DopQ-ViT: Towards Distribution-Friendly and Outlier-Aware Post-Training Quantization for Vision Transformers
This work addresses the problem of efficient deployment of Vision Transformers for practitioners by improving quantization performance, though it is incremental as it builds on existing PTQ methods.
The paper tackles performance degradation in low-bit post-training quantization for Vision Transformers by addressing misalignment with power-law distributions and outlier issues in scaling factors, resulting in DopQ-ViT, which outperforms previous methods on classification and detection tasks with concrete gains like up to 2.1% higher accuracy on ImageNet.

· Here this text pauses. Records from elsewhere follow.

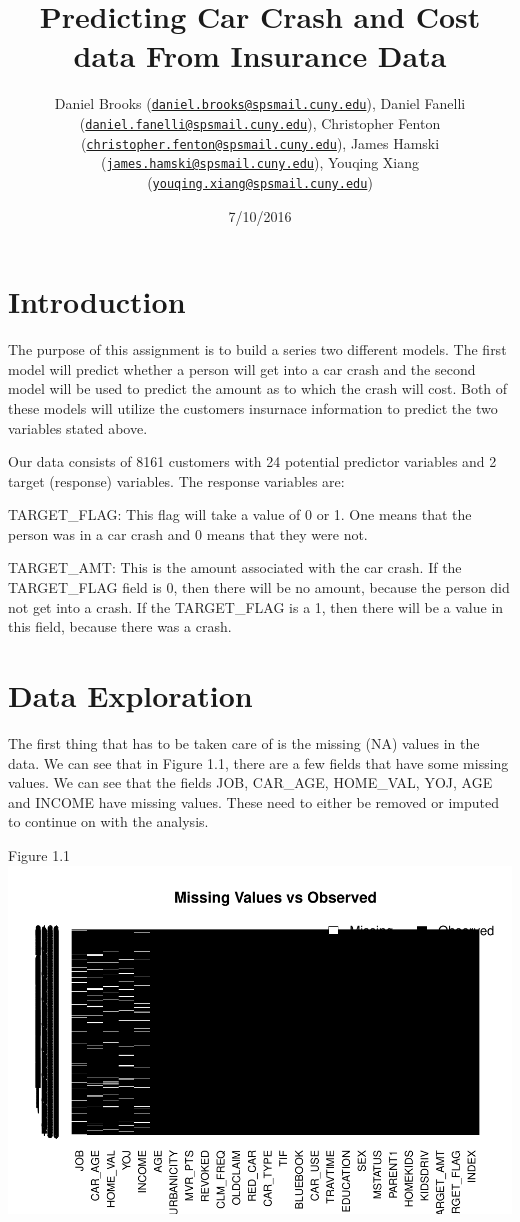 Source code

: \documentclass[]{article}
\title{Predicting Car Crash and Cost data From Insurance Data}
\author{Daniel Brooks
(\href{mailto:daniel.brooks@spsmail.cuny.edu}{\nolinkurl{daniel.brooks@spsmail.cuny.edu}}),
Daniel Fanelli
(\href{mailto:daniel.fanelli@spsmail.cuny.edu}{\nolinkurl{daniel.fanelli@spsmail.cuny.edu}}),
Christopher Fenton
(\href{mailto:christopher.fenton@spsmail.cuny.edu}{\nolinkurl{christopher.fenton@spsmail.cuny.edu}}),
James Hamski
(\href{mailto:james.hamski@spsmail.cuny.edu}{\nolinkurl{james.hamski@spsmail.cuny.edu}}),
Youqing Xiang
(\href{mailto:youqing.xiang@spsmail.cuny.edu}{\nolinkurl{youqing.xiang@spsmail.cuny.edu}})}
\date{7/10/2016}
\begin{document}
\maketitle


\section{Introduction}\label{introduction}

The purpose of this assignment is to build a series two different
models. The first model will predict whether a person will get into a
car crash and the second model will be used to predict the amount as to
which the crash will cost. Both of these models will utilize the
customers insurnace information to predict the two variables stated
above.

Our data consists of 8161 customers with 24 potential predictor
variables and 2 target (response) variables. The response variables are:

TARGET\_FLAG: This flag will take a value of 0 or 1. One means that the
person was in a car crash and 0 means that they were not.

TARGET\_AMT: This is the amount associated with the car crash. If the
TARGET\_FLAG field is 0, then there will be no amount, because the
person did not get into a crash. If the TARGET\_FLAG is a 1, then there
will be a value in this field, because there was a crash.

\section{Data Exploration}\label{data-exploration}

The first thing that has to be taken care of is the missing (NA) values
in the data. We can see that in Figure 1.1, there are a few fields that
have some missing values. We can see that the fields JOB, CAR\_AGE,
HOME\_VAL, YOJ, AGE and INCOME have missing values. These need to either
be removed or imputed to continue on with the analysis.

Figure 1.1
\includegraphics{DATA621-Homework-4_files/figure-latex/unnamed-chunk-3-1.pdf}
\end{document}
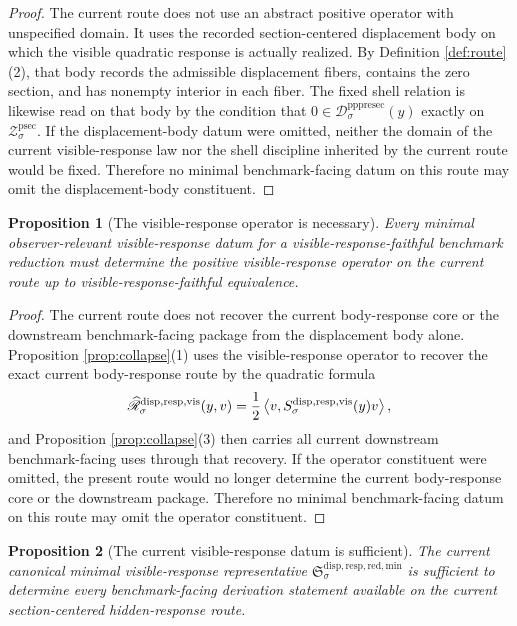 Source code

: \documentclass[11pt]{article}
\newcommand{\ProtoSectionShell}[1]{\mathcal Z_{#1}^{\mathrm{psec}}}
\newcommand{\PrePreProtoSectionResidualBody}[1]{\mathcal D_{#1}^{\mathrm{pppresec}}}
\newcommand{\CoreForcedBodyResponse}[1]{\widehat{\mathscr R}_{#1}^{\mathrm{disp,resp,vis}}}
\newcommand{\VisibleResponseOperator}[1]{S_{#1}^{\mathrm{disp,resp,vis}}}
\newcommand{\MinimalReducedStructure}{\mathfrak S^{\mathrm{disp,resp,red,min}}}
\newtheorem{proposition}{Proposition}
\begin{document}
\begin{proof}
The current route does not use an abstract positive operator with unspecified domain. It uses the recorded section-centered displacement body on which the visible quadratic response is actually realized. By Definition \ref{def:route}(2), that body records the admissible displacement fibers, contains the zero section, and has nonempty interior in each fiber. The fixed shell relation is likewise read on that body by the condition that \(0\in\PrePreProtoSectionResidualBody{\sigma}(y)\) exactly on \(\ProtoSectionShell{\sigma}\). If the displacement-body datum were omitted, neither the domain of the current visible-response law nor the shell discipline inherited by the current route would be fixed. Therefore no minimal benchmark-facing datum on this route may omit the displacement-body constituent.
\end{proof}

\begin{proposition}[The visible-response operator is necessary]
\label{prop:operator}
Every minimal observer-relevant visible-response datum for a visible-response-faithful benchmark reduction must determine the positive visible-response operator on the current route up to visible-response-faithful equivalence.
\end{proposition}

\begin{proof}
The current route does not recover the current body-response core or the downstream benchmark-facing package from the displacement body alone. Proposition \ref{prop:collapse}(1) uses the visible-response operator to recover the exact current body-response route by the quadratic formula
\[
\CoreForcedBodyResponse{\sigma}(y,v)
=
\frac{1}{2}
\ev{v,\VisibleResponseOperator{\sigma}(y)v},
\]
and Proposition \ref{prop:collapse}(3) then carries all current downstream benchmark-facing uses through that recovery. If the operator constituent were omitted, the present route would no longer determine the current body-response core or the downstream package. Therefore no minimal benchmark-facing datum on this route may omit the operator constituent.
\end{proof}

\begin{proposition}[The current visible-response datum is sufficient]
\label{prop:sufficient}
The current canonical minimal visible-response representative \(\MinimalReducedStructure_{\sigma}\) is sufficient to determine every benchmark-facing derivation statement available on the current section-centered hidden-response route.
\end{proposition}
\end{document}
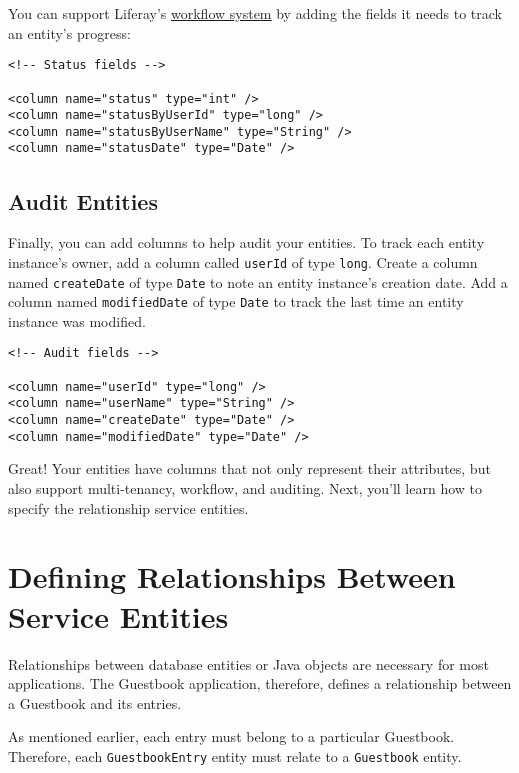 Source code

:You can support Liferay's
\href{/docs/7-2/user/-/knowledge_base/u/workflow}{workflow system} by
adding the fields it needs to track an entity's progress:

\begin{verbatim}
<!-- Status fields -->

<column name="status" type="int" />
<column name="statusByUserId" type="long" />
<column name="statusByUserName" type="String" />
<column name="statusDate" type="Date" />
\end{verbatim}

\section{Audit Entities}\label{audit-entities}

Finally, you can add columns to help audit your entities. To track each
entity instance's owner, add a column called \texttt{userId} of type
\texttt{long}. Create a column named \texttt{createDate} of type
\texttt{Date} to note an entity instance's creation date. Add a column
named \texttt{modifiedDate} of type \texttt{Date} to track the last time
an entity instance was modified.

\begin{verbatim}
<!-- Audit fields -->

<column name="userId" type="long" />
<column name="userName" type="String" />
<column name="createDate" type="Date" />
<column name="modifiedDate" type="Date" />
\end{verbatim}

Great! Your entities have columns that not only represent their
attributes, but also support multi-tenancy, workflow, and auditing.
Next, you'll learn how to specify the relationship service entities.

\chapter{Defining Relationships Between Service
Entities}\label{defining-relationships-between-service-entities}

Relationships between database entities or Java objects are necessary
for most applications. The Guestbook application, therefore, defines a
relationship between a Guestbook and its entries.

As mentioned earlier, each entry must belong to a particular Guestbook.
Therefore, each \texttt{GuestbookEntry} entity must relate to a
\texttt{Guestbook} entity.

Vision Transformers (ViTs) have gained significant attention, but their high computing cost limits the practical applications. While post-training quantization (PTQ) reduces model size and speeds up inference, it often degrades performance, especially in low-bit settings. We identify two key reasons for the performance degradation: 1) existing quantization methods fail to align with the power-law distribution of post-Softmax activations, and 2) reparameterizing post-LayerNorm activations leads to a performance drop due to the significant influence of outliers in the scaling factors. To address these challenges, we propose DopQ-ViT, a Distribution-friendly and Outlier-aware Post-training Quantization method for ViTs. First, DopQ-ViT introduces the Tan Quantizer (TanQ), which better preserves the power-law distribution of post-Softmax activations by focusing more on values near 1. Second, DopQ-ViT presents the MAD-guided Optimal Scaling Factor (MOSF), which selects the optimal scaling factor without introducing additional calculations. Extensive experiments across various ViT models and quantization settings demonstrate that DopQ-ViT, with the help of TanQ and MOSF, outperforms previous PTQ methods on both classification and detection tasks.